What is being asked ->
Wherever the line with "disponíveis no projeto.<br/>" sits in the listing below, transcribe from it up to and including the line with "as análises estatísticas.<br/>", exactly, and leave the remaining lines out.

Dataset ->
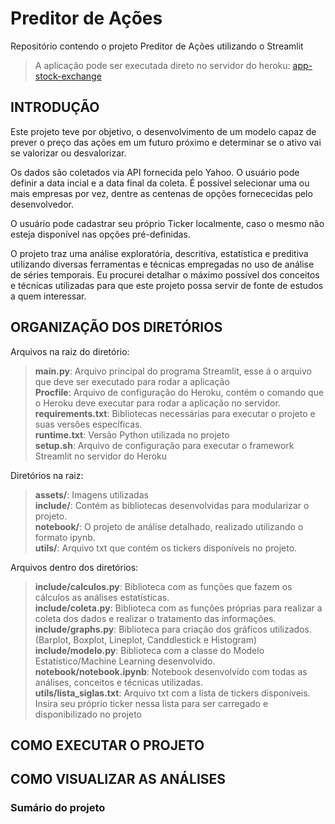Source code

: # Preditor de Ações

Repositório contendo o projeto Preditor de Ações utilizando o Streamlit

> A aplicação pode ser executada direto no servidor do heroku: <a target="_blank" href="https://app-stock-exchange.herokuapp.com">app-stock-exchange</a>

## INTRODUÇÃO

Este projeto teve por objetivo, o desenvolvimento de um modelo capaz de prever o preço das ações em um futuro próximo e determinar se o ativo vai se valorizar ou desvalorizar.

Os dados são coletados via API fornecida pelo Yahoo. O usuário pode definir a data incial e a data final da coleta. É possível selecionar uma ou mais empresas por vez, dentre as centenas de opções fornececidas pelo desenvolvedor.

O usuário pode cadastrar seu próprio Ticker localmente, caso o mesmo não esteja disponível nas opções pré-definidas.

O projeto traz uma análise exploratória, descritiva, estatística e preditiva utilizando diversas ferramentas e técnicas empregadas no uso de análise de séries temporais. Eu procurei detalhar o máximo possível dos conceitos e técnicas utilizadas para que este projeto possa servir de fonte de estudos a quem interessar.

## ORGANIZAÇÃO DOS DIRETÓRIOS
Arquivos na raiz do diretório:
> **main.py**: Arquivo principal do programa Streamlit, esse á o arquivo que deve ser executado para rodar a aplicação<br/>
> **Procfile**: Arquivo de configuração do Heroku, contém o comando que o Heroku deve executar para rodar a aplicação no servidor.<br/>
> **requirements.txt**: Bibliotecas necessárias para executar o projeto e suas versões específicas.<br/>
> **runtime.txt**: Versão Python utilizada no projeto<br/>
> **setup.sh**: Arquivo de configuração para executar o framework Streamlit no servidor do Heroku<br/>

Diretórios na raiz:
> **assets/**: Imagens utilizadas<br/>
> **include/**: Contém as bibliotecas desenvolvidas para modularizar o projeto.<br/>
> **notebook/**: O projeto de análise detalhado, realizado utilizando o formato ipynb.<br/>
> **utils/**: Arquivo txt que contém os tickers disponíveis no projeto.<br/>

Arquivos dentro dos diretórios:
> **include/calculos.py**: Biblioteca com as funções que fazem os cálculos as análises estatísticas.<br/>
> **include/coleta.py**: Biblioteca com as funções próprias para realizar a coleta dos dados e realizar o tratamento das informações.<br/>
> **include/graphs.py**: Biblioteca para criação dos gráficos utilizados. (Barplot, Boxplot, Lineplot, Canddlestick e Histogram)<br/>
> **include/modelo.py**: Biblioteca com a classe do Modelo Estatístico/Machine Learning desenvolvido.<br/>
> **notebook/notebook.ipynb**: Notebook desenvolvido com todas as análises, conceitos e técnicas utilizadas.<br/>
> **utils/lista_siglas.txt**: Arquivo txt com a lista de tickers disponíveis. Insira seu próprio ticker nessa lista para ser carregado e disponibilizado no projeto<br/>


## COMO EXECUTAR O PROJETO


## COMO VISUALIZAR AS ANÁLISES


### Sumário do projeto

Solution to the problem ->
> **utils/**: Arquivo txt que contém os tickers disponíveis no projeto.<br/>

Arquivos dentro dos diretórios:
> **include/calculos.py**: Biblioteca com as funções que fazem os cálculos as análises estatísticas.<br/>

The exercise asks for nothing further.